Provided data section start
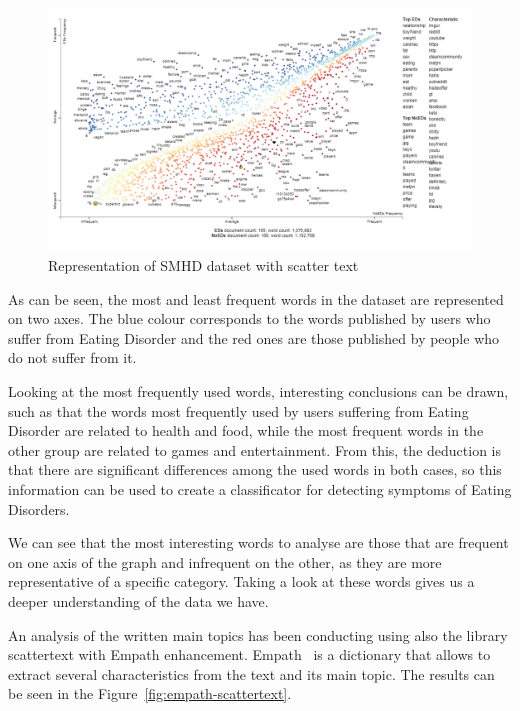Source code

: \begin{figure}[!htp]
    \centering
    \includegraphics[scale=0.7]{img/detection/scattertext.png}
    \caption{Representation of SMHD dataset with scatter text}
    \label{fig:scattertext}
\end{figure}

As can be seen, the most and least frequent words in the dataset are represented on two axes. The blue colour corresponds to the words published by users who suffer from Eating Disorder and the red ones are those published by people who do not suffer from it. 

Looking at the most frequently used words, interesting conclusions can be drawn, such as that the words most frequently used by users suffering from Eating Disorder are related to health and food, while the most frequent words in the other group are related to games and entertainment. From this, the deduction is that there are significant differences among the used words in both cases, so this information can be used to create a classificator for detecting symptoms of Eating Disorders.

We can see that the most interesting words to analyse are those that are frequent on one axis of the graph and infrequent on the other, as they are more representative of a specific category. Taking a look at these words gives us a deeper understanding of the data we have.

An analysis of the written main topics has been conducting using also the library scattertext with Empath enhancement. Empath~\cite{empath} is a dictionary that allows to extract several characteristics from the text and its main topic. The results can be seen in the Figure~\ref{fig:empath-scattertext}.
Provided data section end
Provided data section start
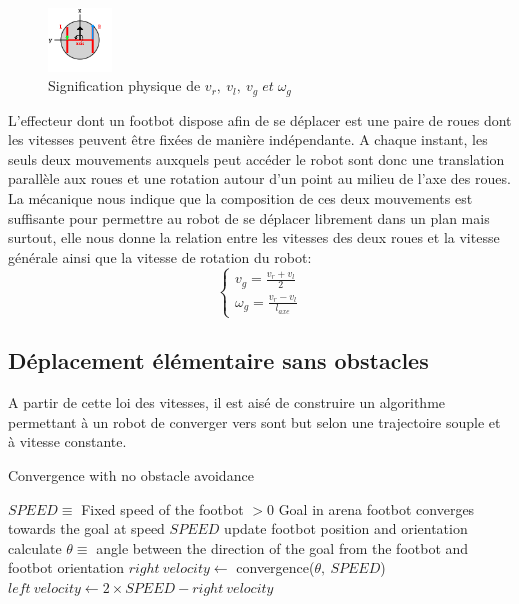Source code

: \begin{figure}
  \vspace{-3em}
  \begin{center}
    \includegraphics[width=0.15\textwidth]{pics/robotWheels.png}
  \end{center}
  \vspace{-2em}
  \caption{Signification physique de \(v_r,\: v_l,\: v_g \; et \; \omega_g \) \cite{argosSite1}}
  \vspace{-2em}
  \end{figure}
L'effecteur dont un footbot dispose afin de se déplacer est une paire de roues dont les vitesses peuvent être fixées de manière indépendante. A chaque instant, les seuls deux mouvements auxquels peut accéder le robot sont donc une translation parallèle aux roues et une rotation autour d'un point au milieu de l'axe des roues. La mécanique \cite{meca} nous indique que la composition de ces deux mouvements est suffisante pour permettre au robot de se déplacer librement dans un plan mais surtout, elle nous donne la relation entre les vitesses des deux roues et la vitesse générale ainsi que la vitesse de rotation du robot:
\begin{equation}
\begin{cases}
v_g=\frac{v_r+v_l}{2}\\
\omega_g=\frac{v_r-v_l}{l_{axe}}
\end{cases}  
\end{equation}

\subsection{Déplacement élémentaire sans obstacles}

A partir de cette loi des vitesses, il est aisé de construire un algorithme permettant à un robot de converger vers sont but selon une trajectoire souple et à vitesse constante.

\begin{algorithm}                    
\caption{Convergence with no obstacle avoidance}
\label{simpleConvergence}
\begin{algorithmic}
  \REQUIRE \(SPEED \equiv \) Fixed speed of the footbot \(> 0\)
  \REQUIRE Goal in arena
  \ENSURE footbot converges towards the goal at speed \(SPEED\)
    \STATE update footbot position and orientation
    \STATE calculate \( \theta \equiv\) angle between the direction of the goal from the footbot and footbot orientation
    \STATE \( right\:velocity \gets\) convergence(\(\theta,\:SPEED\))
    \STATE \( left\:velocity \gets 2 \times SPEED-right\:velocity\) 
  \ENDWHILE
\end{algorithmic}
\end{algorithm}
Provided data section end
**Work item:**
Pick each line holding "from" out of the entries above and return it.

**Exercise answer:**
As can be seen, the most and least frequent words in the dataset are represented on two axes. The blue colour corresponds to the words published by users who suffer from Eating Disorder and the red ones are those published by people who do not suffer from it. 
Looking at the most frequently used words, interesting conclusions can be drawn, such as that the words most frequently used by users suffering from Eating Disorder are related to health and food, while the most frequent words in the other group are related to games and entertainment. From this, the deduction is that there are significant differences among the used words in both cases, so this information can be used to create a classificator for detecting symptoms of Eating Disorders.
An analysis of the written main topics has been conducting using also the library scattertext with Empath enhancement. Empath~\cite{empath} is a dictionary that allows to extract several characteristics from the text and its main topic. The results can be seen in the Figure~\ref{fig:empath-scattertext}.
    \STATE calculate \( \theta \equiv\) angle between the direction of the goal from the footbot and footbot orientation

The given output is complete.